◆ **Activity**
Please report, as a single number, how many lines in the entries include the string "youth".

◆ **Data to use**
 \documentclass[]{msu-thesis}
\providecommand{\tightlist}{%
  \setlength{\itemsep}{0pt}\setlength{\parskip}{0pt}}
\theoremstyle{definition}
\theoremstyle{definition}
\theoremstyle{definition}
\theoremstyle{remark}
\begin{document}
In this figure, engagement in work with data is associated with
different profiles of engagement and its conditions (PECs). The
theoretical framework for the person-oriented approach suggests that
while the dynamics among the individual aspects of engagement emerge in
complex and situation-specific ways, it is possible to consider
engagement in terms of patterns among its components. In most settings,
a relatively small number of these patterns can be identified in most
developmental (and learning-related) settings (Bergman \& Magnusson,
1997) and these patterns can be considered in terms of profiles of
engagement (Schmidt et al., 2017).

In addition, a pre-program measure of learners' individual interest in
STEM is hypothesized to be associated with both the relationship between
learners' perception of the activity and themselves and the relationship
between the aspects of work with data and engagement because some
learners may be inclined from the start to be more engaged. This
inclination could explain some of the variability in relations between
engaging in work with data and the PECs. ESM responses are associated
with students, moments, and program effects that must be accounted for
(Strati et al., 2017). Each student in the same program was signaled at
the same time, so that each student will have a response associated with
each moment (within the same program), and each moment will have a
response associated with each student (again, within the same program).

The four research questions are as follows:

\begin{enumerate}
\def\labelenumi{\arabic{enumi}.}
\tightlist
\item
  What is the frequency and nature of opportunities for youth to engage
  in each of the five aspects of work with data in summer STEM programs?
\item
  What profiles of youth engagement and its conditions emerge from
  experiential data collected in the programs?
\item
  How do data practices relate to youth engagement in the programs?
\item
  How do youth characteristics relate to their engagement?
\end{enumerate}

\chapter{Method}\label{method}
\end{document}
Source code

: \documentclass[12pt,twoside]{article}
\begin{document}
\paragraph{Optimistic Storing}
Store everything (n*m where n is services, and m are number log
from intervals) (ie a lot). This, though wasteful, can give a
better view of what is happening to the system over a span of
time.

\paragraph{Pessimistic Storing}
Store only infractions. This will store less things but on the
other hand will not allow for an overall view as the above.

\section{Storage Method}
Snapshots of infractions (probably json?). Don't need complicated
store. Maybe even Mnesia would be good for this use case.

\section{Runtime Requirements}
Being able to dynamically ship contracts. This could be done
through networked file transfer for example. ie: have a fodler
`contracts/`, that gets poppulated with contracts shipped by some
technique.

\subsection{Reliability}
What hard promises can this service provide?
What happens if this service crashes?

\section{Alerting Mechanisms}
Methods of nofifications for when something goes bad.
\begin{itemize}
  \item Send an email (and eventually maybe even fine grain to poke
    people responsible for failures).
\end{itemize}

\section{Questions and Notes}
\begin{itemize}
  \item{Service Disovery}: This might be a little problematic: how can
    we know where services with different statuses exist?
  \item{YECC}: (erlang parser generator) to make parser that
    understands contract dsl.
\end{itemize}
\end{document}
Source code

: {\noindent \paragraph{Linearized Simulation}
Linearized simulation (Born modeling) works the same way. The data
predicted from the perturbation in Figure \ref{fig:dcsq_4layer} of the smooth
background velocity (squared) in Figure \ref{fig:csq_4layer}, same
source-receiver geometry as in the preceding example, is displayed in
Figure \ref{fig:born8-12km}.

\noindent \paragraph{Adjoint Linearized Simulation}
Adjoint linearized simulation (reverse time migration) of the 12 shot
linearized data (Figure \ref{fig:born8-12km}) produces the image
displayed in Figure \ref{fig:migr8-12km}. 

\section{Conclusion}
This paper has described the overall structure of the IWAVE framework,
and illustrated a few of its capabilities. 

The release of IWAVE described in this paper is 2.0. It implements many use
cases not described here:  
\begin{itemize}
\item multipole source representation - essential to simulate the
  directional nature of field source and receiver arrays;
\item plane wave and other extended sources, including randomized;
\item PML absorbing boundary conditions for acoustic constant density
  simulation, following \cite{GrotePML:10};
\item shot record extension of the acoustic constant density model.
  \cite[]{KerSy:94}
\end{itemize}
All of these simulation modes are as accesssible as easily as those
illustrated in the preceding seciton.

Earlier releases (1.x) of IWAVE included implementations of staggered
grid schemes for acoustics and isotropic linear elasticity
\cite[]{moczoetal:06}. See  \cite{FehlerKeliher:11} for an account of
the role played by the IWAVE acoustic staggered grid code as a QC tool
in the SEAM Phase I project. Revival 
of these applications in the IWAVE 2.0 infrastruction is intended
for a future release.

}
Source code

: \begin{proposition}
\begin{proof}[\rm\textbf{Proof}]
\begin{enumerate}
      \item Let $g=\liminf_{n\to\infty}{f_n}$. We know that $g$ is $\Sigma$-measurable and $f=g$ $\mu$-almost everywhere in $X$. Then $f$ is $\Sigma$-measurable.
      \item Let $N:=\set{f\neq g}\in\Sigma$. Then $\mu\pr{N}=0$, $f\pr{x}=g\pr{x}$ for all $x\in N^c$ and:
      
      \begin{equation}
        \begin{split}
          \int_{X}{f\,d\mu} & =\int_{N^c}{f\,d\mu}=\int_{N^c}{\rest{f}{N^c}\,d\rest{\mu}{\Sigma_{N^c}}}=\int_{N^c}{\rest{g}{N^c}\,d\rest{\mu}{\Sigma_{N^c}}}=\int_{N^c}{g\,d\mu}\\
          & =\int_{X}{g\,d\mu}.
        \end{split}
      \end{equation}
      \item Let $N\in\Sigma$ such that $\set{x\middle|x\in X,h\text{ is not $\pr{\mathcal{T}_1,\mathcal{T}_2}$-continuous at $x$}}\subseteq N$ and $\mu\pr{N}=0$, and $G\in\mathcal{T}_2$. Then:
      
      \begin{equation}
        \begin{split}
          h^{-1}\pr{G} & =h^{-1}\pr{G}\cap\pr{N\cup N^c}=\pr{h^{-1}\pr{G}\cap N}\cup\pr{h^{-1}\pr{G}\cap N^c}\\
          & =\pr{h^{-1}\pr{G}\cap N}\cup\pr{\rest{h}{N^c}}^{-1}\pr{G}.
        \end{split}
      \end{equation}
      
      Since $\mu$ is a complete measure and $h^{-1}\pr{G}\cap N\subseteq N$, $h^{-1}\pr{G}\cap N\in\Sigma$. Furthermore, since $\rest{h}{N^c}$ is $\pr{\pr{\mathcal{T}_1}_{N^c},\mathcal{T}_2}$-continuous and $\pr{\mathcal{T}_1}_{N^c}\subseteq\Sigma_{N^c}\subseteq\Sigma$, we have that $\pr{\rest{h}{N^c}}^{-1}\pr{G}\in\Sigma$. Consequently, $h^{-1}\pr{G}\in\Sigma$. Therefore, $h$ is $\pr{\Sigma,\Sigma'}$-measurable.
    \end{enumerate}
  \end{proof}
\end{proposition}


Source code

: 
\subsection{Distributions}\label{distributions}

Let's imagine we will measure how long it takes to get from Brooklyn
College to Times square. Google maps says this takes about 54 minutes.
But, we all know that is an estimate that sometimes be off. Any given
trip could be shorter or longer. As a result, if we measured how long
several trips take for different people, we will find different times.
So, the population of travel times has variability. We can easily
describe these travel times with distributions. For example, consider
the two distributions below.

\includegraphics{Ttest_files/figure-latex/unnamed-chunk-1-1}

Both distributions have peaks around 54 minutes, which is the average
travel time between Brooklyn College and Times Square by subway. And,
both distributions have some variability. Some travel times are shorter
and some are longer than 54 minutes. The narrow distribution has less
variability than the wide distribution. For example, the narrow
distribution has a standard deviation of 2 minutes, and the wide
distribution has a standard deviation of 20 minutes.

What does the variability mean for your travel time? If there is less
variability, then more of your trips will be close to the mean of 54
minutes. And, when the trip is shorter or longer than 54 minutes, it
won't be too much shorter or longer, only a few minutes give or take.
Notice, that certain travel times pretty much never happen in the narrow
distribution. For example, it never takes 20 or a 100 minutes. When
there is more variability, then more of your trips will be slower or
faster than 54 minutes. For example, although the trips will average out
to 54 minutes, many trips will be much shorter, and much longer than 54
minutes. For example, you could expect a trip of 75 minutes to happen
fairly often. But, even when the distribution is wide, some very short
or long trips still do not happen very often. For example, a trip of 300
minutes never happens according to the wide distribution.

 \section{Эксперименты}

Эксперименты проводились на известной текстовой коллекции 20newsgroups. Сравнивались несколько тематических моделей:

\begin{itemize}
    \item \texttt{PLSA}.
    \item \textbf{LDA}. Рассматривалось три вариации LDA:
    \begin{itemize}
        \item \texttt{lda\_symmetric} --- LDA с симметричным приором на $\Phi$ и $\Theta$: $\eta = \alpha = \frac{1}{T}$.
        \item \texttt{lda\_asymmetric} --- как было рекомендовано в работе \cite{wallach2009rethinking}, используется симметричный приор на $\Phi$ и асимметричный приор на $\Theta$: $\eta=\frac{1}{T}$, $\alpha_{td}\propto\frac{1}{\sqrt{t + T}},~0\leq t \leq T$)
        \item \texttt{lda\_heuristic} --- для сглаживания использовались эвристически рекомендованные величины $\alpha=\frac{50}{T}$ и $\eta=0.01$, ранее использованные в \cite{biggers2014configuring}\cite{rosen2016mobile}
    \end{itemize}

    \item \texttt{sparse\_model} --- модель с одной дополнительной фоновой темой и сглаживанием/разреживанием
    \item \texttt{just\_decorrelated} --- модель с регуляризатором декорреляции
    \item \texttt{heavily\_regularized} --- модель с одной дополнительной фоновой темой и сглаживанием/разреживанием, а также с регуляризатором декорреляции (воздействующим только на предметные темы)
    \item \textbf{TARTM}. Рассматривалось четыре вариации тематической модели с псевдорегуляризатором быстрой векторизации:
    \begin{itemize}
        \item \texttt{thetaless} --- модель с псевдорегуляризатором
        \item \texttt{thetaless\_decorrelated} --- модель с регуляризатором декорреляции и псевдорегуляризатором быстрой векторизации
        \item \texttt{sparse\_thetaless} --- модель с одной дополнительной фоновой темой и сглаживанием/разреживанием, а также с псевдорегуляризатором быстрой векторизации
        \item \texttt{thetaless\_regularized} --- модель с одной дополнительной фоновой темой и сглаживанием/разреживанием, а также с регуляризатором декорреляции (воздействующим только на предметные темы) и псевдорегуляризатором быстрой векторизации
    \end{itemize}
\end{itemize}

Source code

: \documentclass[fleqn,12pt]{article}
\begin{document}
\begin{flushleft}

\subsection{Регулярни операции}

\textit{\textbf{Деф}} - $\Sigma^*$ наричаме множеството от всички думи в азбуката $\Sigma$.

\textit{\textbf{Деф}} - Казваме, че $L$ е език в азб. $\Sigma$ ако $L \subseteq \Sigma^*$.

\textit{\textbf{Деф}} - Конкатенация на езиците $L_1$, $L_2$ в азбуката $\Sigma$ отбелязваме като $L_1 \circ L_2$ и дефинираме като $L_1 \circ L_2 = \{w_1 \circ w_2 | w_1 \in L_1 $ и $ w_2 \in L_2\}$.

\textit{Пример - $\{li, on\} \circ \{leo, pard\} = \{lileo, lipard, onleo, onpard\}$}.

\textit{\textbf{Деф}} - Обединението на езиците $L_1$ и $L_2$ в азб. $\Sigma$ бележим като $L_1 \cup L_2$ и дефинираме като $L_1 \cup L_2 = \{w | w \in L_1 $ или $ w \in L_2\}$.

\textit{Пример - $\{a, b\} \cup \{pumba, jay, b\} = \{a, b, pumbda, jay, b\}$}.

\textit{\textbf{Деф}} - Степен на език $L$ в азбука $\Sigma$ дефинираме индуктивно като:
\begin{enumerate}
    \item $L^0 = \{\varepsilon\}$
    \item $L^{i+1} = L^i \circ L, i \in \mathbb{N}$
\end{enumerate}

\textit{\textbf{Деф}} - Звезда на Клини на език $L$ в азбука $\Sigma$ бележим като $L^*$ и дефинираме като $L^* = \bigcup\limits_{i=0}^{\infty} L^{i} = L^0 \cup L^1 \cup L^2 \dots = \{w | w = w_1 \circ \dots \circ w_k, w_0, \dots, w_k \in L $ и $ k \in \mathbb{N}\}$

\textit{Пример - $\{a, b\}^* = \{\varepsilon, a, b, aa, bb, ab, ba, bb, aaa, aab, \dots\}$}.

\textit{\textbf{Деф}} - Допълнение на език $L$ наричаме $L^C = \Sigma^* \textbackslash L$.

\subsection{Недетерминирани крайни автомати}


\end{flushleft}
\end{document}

◆ **Your solution**
4